:: Task details ::
Line by line, print the records exactly, and keep images out of the copy.

Data provided section start

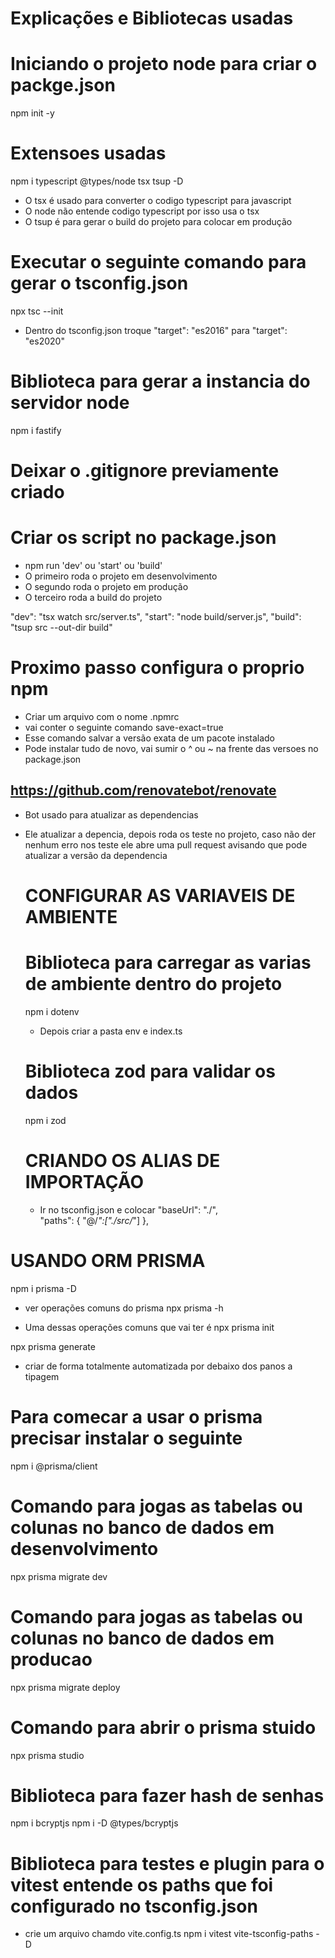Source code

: # Explicações e Bibliotecas usadas

# Iniciando o projeto node para criar o packge.json
npm init -y

# Extensoes usadas 
npm i typescript @types/node tsx tsup -D

- O tsx é usado para converter o codigo typescript para javascript
- O node não entende codigo typescript por isso usa o tsx
- O tsup é para gerar o build do projeto para colocar em produção

# Executar o seguinte comando para gerar o tsconfig.json
npx tsc --init

- Dentro do tsconfig.json troque "target": "es2016" para "target": "es2020"

# Biblioteca para gerar a instancia do servidor node
npm i fastify

# Deixar o .gitignore previamente criado

# Criar os script no package.json
- npm run 'dev' ou 'start' ou 'build'
- O primeiro roda o projeto em desenvolvimento
- O segundo roda o projeto em produção
- O terceiro roda a build do projeto 

"dev": "tsx watch src/server.ts",
"start": "node build/server.js",
"build": "tsup src --out-dir build"

# Proximo passo configura o proprio npm
- Criar um arquivo com o nome .npmrc
- vai conter o seguinte comando save-exact=true
- Esse comando salvar a versão exata de um pacote instalado
- Pode instalar tudo de novo, vai sumir o ^ ou ~ na frente das versoes no package.json
## https://github.com/renovatebot/renovate
- Bot usado para atualizar as dependencias
- Ele atualizar a depencia, depois roda os teste no projeto, caso não der nenhum erro nos teste
  ele abre uma pull request avisando que pode atualizar a versão da dependencia

  # CONFIGURAR AS VARIAVEIS DE AMBIENTE
  # Biblioteca para carregar as varias de ambiente dentro do projeto
  npm i dotenv
  - Depois criar a pasta env e index.ts
  
  # Biblioteca zod para validar os dados
  npm i zod

  # CRIANDO OS ALIAS DE IMPORTAÇÃO
  - Ir no tsconfig.json e colocar 
    "baseUrl": "./",                 
    "paths": {
      "@/*":["./src/*"]
    }, 

# USANDO ORM PRISMA
npm i prisma -D

- ver operações comuns do prisma
npx prisma -h

- Uma dessas operações comuns que vai ter é 
npx prisma init

npx prisma generate
- criar de forma totalmente automatizada por debaixo dos panos a tipagem

# Para comecar a usar o prisma precisar instalar o seguinte
npm i @prisma/client

# Comando para jogas as tabelas ou colunas no banco de dados em desenvolvimento
npx prisma migrate dev

# Comando para jogas as tabelas ou colunas no banco de dados em producao
npx prisma migrate deploy

# Comando para abrir o prisma stuido
npx prisma studio

# Biblioteca para fazer hash de senhas
npm i bcryptjs
npm i -D @types/bcryptjs

# Biblioteca para testes e plugin para o vitest entende os paths que foi configurado no tsconfig.json
- crie um arquivo chamdo vite.config.ts
npm i vitest vite-tsconfig-paths -D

Data provided section end

:: Solution ::
Source code

: # Explicações e Bibliotecas usadas

# Iniciando o projeto node para criar o packge.json
npm init -y

# Extensoes usadas 
npm i typescript @types/node tsx tsup -D

- O tsx é usado para converter o codigo typescript para javascript
- O node não entende codigo typescript por isso usa o tsx
- O tsup é para gerar o build do projeto para colocar em produção

# Executar o seguinte comando para gerar o tsconfig.json
npx tsc --init

- Dentro do tsconfig.json troque "target": "es2016" para "target": "es2020"

# Biblioteca para gerar a instancia do servidor node
npm i fastify

# Deixar o .gitignore previamente criado

# Criar os script no package.json
- npm run 'dev' ou 'start' ou 'build'
- O primeiro roda o projeto em desenvolvimento
- O segundo roda o projeto em produção
- O terceiro roda a build do projeto 

"dev": "tsx watch src/server.ts",
"start": "node build/server.js",
"build": "tsup src --out-dir build"

# Proximo passo configura o proprio npm
- Criar um arquivo com o nome .npmrc
- vai conter o seguinte comando save-exact=true
- Esse comando salvar a versão exata de um pacote instalado
- Pode instalar tudo de novo, vai sumir o ^ ou ~ na frente das versoes no package.json
## https://github.com/renovatebot/renovate
- Bot usado para atualizar as dependencias
- Ele atualizar a depencia, depois roda os teste no projeto, caso não der nenhum erro nos teste
  ele abre uma pull request avisando que pode atualizar a versão da dependencia

  # CONFIGURAR AS VARIAVEIS DE AMBIENTE
  # Biblioteca para carregar as varias de ambiente dentro do projeto
  npm i dotenv
  - Depois criar a pasta env e index.ts
  
  # Biblioteca zod para validar os dados
  npm i zod

  # CRIANDO OS ALIAS DE IMPORTAÇÃO
  - Ir no tsconfig.json e colocar 
    "baseUrl": "./",                 
    "paths": {
      "@/*":["./src/*"]
    }, 

# USANDO ORM PRISMA
npm i prisma -D

- ver operações comuns do prisma
npx prisma -h

- Uma dessas operações comuns que vai ter é 
npx prisma init

npx prisma generate
- criar de forma totalmente automatizada por debaixo dos panos a tipagem

# Para comecar a usar o prisma precisar instalar o seguinte
npm i @prisma/client

# Comando para jogas as tabelas ou colunas no banco de dados em desenvolvimento
npx prisma migrate dev

# Comando para jogas as tabelas ou colunas no banco de dados em producao
npx prisma migrate deploy

# Comando para abrir o prisma stuido
npx prisma studio

# Biblioteca para fazer hash de senhas
npm i bcryptjs
npm i -D @types/bcryptjs

# Biblioteca para testes e plugin para o vitest entende os paths que foi configurado no tsconfig.json
- crie um arquivo chamdo vite.config.ts
npm i vitest vite-tsconfig-paths -D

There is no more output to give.